Part 4: Operation Shattered Empire
Operation Shattered EmpireLast mission put Sprahl in the medbay for a while, and with Nittien becoming a second sniper and it being a bit to early to run two snipers in the squad I draft up two more hopeful rookies to fill the skyranger.
Rookie Ragnar Tiny Turtle - 37 Will 65 Aim
Rookie Finn Turne - 27 Will 70 Aim
Tiny is so close to the default soldier with out second wave options. Have to see how he does with Hidden Potential enabled. This gives us another strong four man team to deal with the next mission.
Polsy
Things discussed in the video:
Probability and perception
Guava brings up mention of the percent chances to hit not being exactly directly related to actual results. It's important to know that Easy and Normal will cheat a little behind the scenes in favor of the player. Every time the player misses on these difficulty levels they get a small invisible bonus to hit for their next shot, cumulative until they do score a hit. This isn't what we were talking about, but it's still important to know.
Guava provided the following link to one mans blog on the probability of X-Com. The blogger keeps track of over 1,200 shots taken, their displayed odds, and if they hit or not. He plots the data and overlays it with what you'd expect from perfect percentages. He further applies some statistical math to see if his data falls within acceptable parameters. I am not versed in statistics, but the evidence looks very strongly compelling that X-Com is truly random and that the opinion that the RNG being broken is perception biased.
I made a claim that dashing is faster than double moving
This is sort of correct, but after testing I wouldn't claim it anymore.

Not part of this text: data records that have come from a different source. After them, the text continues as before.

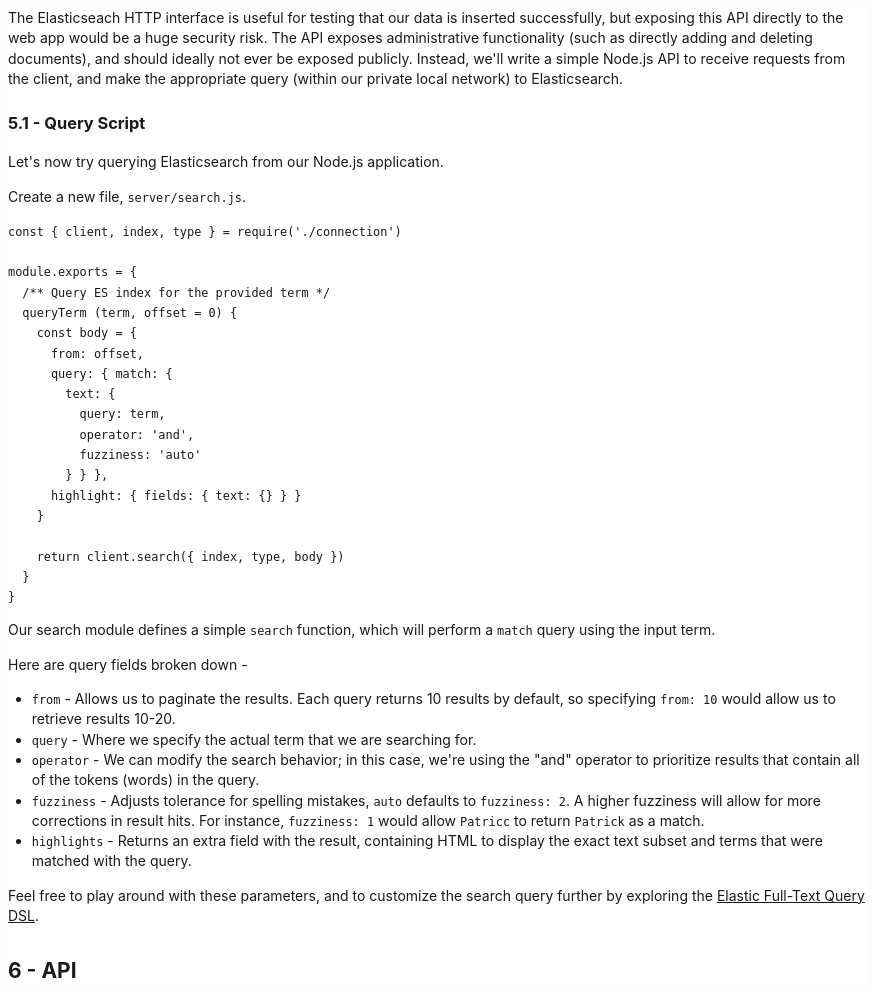 The Elasticseach HTTP interface is useful for testing that our data is inserted successfully, but exposing this API directly to the web app would be a huge security risk. The API exposes administrative functionality (such as directly adding and deleting documents), and should ideally not ever be exposed publicly. Instead, we'll write a simple Node.js API to receive requests from the client, and make the appropriate query (within our private local network) to Elasticsearch.

### 5.1 - Query Script

Let's now try querying Elasticsearch from our Node.js application.

Create a new file, `server/search.js`.

```
const { client, index, type } = require('./connection')

module.exports = {
  /** Query ES index for the provided term */
  queryTerm (term, offset = 0) {
    const body = {
      from: offset,
      query: { match: {
        text: {
          query: term,
          operator: 'and',
          fuzziness: 'auto'
        } } },
      highlight: { fields: { text: {} } }
    }

    return client.search({ index, type, body })
  }
}
```

Our search module defines a simple `search` function, which will perform a `match` query using the input term.

Here are query fields broken down -

-   `from` - Allows us to paginate the results. Each query returns 10 results by default, so specifying `from: 10` would allow us to retrieve results 10-20.
-   `query` - Where we specify the actual term that we are searching for.
-   `operator` - We can modify the search behavior; in this case, we're using the "and" operator to prioritize results that contain all of the tokens (words) in the query.
-   `fuzziness` - Adjusts tolerance for spelling mistakes, `auto` defaults to `fuzziness: 2`. A higher fuzziness will allow for more corrections in result hits. For instance, `fuzziness: 1` would allow `Patricc` to return `Patrick` as a match.
-   `highlights` - Returns an extra field with the result, containing HTML to display the exact text subset and terms that were matched with the query.

Feel free to play around with these parameters, and to customize the search query further by exploring the [Elastic Full-Text Query DSL](https://www.elastic.co/guide/en/elasticsearch/reference/current/full-text-queries.html).

## 6 - API

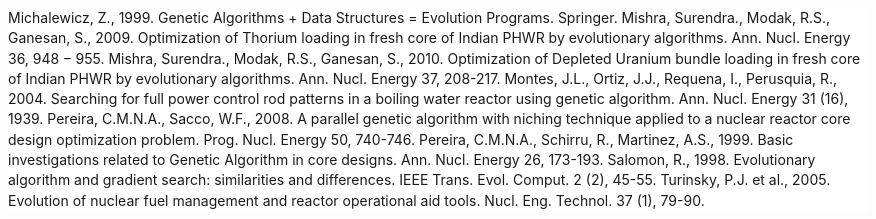 Michalewicz, Z., 1999. Genetic Algorithms + Data Structures = Evolution Programs. Springer.
Mishra, Surendra., Modak, R.S., Ganesan, S., 2009. Optimization of Thorium loading in fresh core of Indian PHWR by evolutionary algorithms. Ann. Nucl. Energy 36, $948-955$.
Mishra, Surendra., Modak, R.S., Ganesan, S., 2010. Optimization of Depleted Uranium bundle loading in fresh core of Indian PHWR by evolutionary algorithms. Ann. Nucl. Energy 37, 208-217.
Montes, J.L., Ortiz, J.J., Requena, I., Perusquia, R., 2004. Searching for full power control rod patterns in a boiling water reactor using genetic algorithm. Ann. Nucl. Energy 31 (16), 1939.
Pereira, C.M.N.A., Sacco, W.F., 2008. A parallel genetic algorithm with niching technique applied to a nuclear reactor core design optimization problem. Prog. Nucl. Energy 50, 740-746.
Pereira, C.M.N.A., Schirru, R., Martinez, A.S., 1999. Basic investigations related to Genetic Algorithm in core designs. Ann. Nucl. Energy 26, 173-193.
Salomon, R., 1998. Evolutionary algorithm and gradient search: similarities and differences. IEEE Trans. Evol. Comput. 2 (2), 45-55.
Turinsky, P.J. et al., 2005. Evolution of nuclear fuel management and reactor operational aid tools. Nucl. Eng. Technol. 37 (1), 79-90.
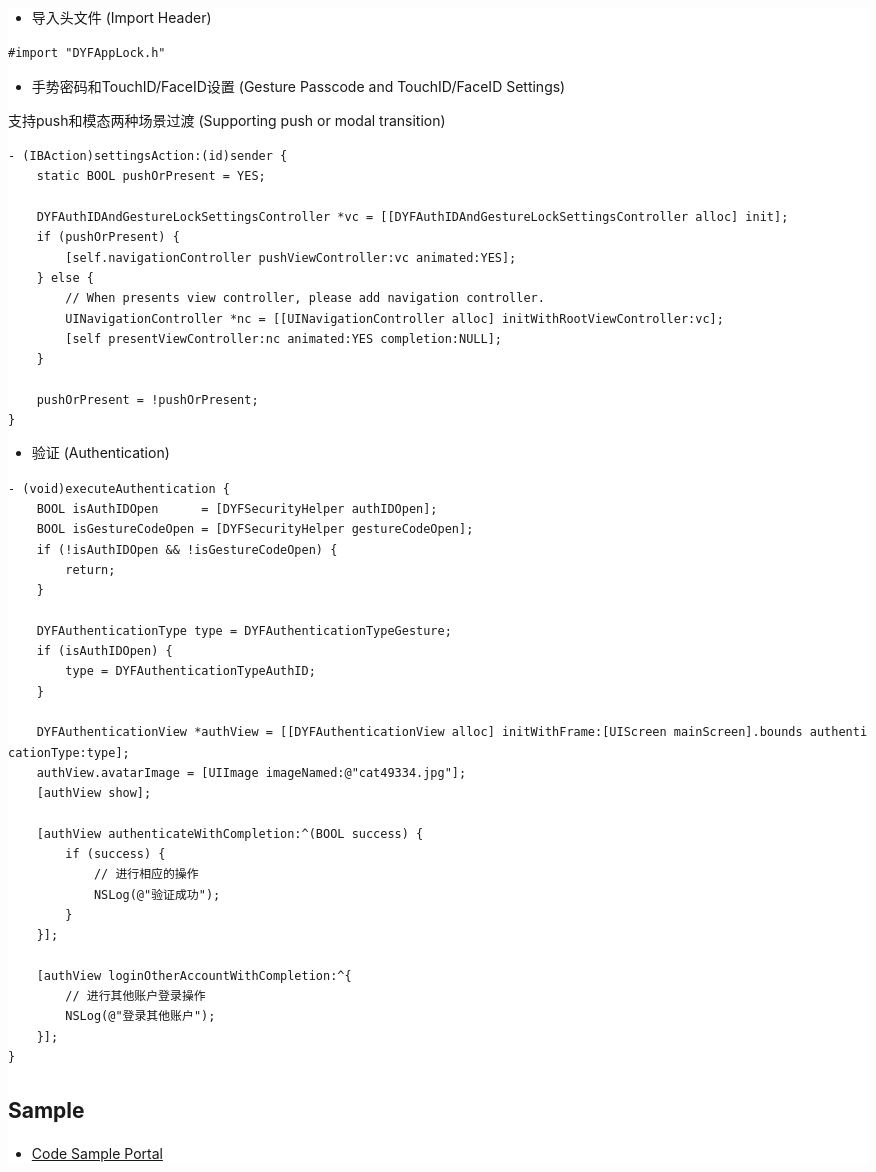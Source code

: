- 导入头文件 (Import Header)

```
#import "DYFAppLock.h"
```

- 手势密码和TouchID/FaceID设置 (Gesture Passcode and TouchID/FaceID Settings)

支持push和模态两种场景过渡 (Supporting push or modal transition)

```
- (IBAction)settingsAction:(id)sender {
    static BOOL pushOrPresent = YES;

    DYFAuthIDAndGestureLockSettingsController *vc = [[DYFAuthIDAndGestureLockSettingsController alloc] init];
    if (pushOrPresent) {
        [self.navigationController pushViewController:vc animated:YES];
    } else {
        // When presents view controller, please add navigation controller.
        UINavigationController *nc = [[UINavigationController alloc] initWithRootViewController:vc];
        [self presentViewController:nc animated:YES completion:NULL];
    }

    pushOrPresent = !pushOrPresent;
}
```

- 验证 (Authentication)

```
- (void)executeAuthentication {
    BOOL isAuthIDOpen      = [DYFSecurityHelper authIDOpen];
    BOOL isGestureCodeOpen = [DYFSecurityHelper gestureCodeOpen];
    if (!isAuthIDOpen && !isGestureCodeOpen) {
        return;
    }

    DYFAuthenticationType type = DYFAuthenticationTypeGesture;
    if (isAuthIDOpen) {
        type = DYFAuthenticationTypeAuthID;
    }

    DYFAuthenticationView *authView = [[DYFAuthenticationView alloc] initWithFrame:[UIScreen mainScreen].bounds authenticationType:type];
    authView.avatarImage = [UIImage imageNamed:@"cat49334.jpg"];
    [authView show];

    [authView authenticateWithCompletion:^(BOOL success) {
        if (success) {
            // 进行相应的操作
            NSLog(@"验证成功");
        }
    }];

    [authView loginOtherAccountWithCompletion:^{
        // 进行其他账户登录操作
        NSLog(@"登录其他账户");
    }];
}
```

## Sample

- [Code Sample Portal](https://github.com/itenfay/DYFAuthIDAndGestureLock/blob/master/Basic%20Files/ViewController.m)

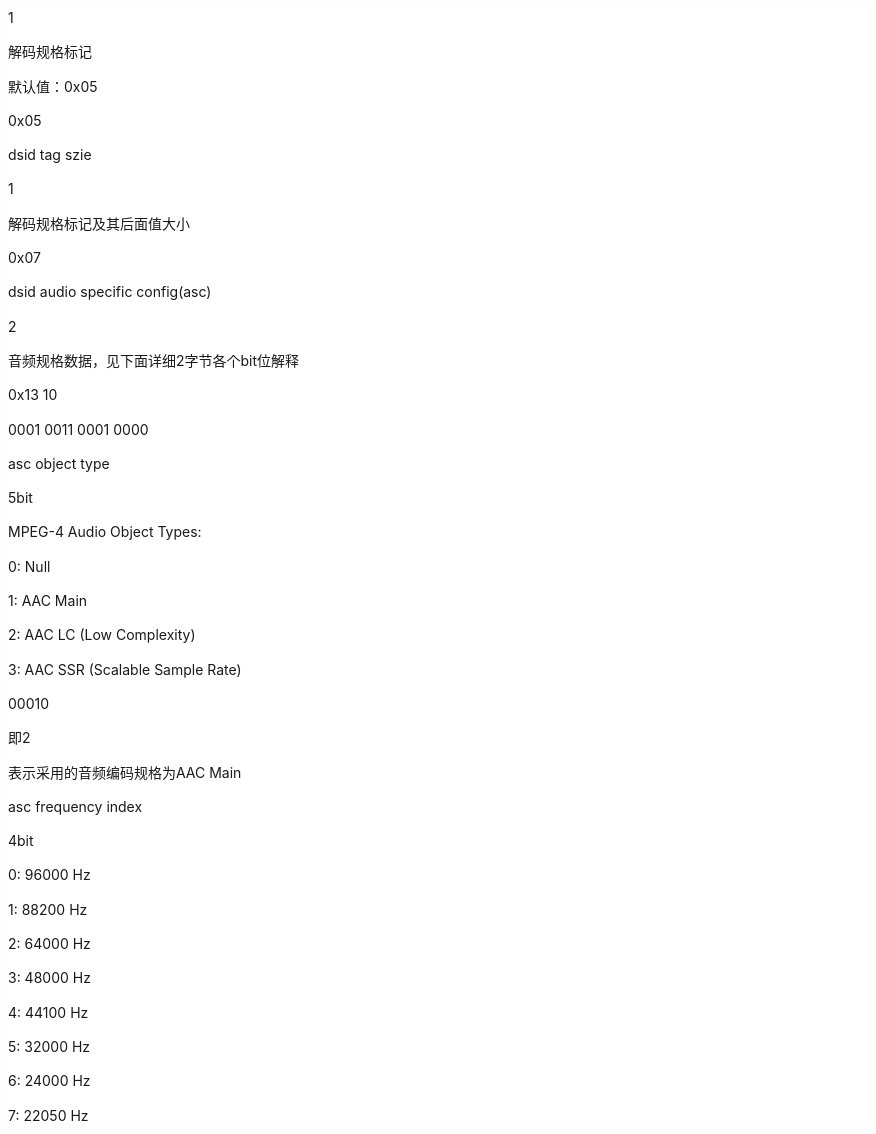 1

解码规格标记

默认值：0x05

0x05

dsid tag szie

1

解码规格标记及其后面值大小

0x07

dsid audio specific config(asc)

2

音频规格数据，见下面详细2字节各个bit位解释

0x13 10

0001 0011 0001 0000

asc object type

5bit

MPEG-4 Audio Object Types:

0: Null

1: AAC Main

2: AAC LC (Low Complexity)

3: AAC SSR (Scalable Sample Rate)

00010

即2

表示采用的音频编码规格为AAC Main

asc frequency index

4bit

0: 96000 Hz

1: 88200 Hz

2: 64000 Hz

3: 48000 Hz

4: 44100 Hz

5: 32000 Hz

6: 24000 Hz

7: 22050 Hz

What happened in my testing is that I took a soldier, measured out how far they could travel if they dashed from the start, noted where the movement lines were, and then tried to get that far by doing a single move, and then moving again. It was a simple test but I think the mechanics of the game would say I am wrong. Soldiers don't pick up any extra movement from dashing versus a double move. However what I noticed every time was that the farthest boundaries of where I could move the second time were not always the same as before the soldier moved. What looked like was going on was that the pathing for the soldier, or making them stop on a specific square, makes the traveling soldier slightly less efficient at getting the most out of their movement range. Often I found I ended one square shorter than I could have if I had dashed. Or otherwise that squares on the very edge of the movement range were also ending one square shorter than before.
In conclusion I'd say I was wrong here. Soldiers definitely do not not pick up added movement range double moving versus dashing. However the double moving may cost you a tiny bit of range depending on pathing and terrain obstacles.